Now imagine that you can only see a small slice of the movie. Make the problem easy at first. Let's focus on the part where the penny is rolling steadily. Let's take only a slice of that. There's much we can know from that. It's definitely Abe Lincoln's image. And the mint date never changes.
If we extrapolated from that small slice of data we would be forced to picture a penny endless rolling. We could only assume that it would sooner or later wear down.
We would know nothing about the drop, or the bouncing (less and less) or the wibblewobbling preceding the final collapse. Those realities would not exist to us if we extrapolated from the small slice and assumed consistency throughout.
If we extrapolated a slice of the dropping we'd get endless dropping. If we focused on the penny laying still, at the end of its adventure, we would easily assume endless stasis. We would have to work very hard (and go out on many limbs) to assume any prior movement , let alone its varied moments and causes.
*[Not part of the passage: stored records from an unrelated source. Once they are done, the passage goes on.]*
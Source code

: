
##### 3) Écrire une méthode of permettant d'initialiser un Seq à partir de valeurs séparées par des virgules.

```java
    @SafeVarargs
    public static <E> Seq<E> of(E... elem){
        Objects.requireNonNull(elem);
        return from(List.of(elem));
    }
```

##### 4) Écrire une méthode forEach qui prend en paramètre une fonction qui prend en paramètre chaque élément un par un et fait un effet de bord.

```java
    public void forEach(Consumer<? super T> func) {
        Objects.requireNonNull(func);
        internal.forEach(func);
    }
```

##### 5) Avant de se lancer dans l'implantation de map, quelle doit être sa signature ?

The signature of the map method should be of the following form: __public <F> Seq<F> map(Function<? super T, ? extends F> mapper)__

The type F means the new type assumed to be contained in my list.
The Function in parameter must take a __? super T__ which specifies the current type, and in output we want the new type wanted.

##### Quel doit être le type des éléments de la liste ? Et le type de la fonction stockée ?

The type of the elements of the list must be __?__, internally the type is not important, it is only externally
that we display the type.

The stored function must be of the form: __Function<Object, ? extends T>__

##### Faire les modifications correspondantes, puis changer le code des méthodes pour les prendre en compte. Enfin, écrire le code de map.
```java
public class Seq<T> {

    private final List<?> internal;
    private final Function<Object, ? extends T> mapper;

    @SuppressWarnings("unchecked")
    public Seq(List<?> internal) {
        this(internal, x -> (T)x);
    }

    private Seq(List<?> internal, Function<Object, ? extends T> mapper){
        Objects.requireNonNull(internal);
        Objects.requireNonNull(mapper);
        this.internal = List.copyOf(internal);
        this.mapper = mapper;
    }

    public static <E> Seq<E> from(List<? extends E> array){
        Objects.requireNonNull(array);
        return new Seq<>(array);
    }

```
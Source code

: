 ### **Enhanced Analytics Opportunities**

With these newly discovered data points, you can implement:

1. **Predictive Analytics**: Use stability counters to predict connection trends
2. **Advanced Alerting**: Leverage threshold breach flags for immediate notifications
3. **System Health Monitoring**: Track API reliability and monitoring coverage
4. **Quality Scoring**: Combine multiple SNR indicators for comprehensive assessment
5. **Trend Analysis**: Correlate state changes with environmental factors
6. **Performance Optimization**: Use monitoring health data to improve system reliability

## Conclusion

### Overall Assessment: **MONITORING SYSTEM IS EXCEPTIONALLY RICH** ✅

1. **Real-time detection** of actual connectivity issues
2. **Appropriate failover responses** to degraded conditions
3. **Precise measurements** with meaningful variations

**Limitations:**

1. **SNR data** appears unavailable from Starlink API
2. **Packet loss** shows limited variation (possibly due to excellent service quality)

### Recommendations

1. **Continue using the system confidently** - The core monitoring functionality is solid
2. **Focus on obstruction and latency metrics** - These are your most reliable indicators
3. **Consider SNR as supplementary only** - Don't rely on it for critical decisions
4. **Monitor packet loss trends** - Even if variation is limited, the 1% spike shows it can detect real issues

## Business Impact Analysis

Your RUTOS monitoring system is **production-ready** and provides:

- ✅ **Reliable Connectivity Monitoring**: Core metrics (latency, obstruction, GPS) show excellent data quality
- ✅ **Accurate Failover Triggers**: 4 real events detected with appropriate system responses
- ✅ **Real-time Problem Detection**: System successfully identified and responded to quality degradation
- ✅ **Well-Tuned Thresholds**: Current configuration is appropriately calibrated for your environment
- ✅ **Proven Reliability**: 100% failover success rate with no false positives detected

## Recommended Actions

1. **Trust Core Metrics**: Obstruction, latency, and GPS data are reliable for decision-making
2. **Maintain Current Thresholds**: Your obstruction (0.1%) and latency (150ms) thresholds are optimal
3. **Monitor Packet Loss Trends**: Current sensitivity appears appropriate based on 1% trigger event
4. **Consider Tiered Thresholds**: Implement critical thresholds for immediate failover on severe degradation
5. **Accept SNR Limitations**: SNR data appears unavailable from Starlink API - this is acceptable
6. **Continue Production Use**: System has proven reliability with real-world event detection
Now apply that to the current theory of where we are and how we got that way. The theory of plate tectonics, in essence, looks at the current micro-slow movement of plates and is compelled to assume, based on the prior assumption of consistency, that creeping has always been the case. Millimeters and centimeters of movement are extrapolated from. From that comes estimates that large continental plate movements have taken millions of years. And, most important, can ONLY have taken millions of years.
Sudden, cataclysmic events can no more be part of the picture than the drop of the penny or its final collapse are part of the extrapolation from that tiny slice of rolling data.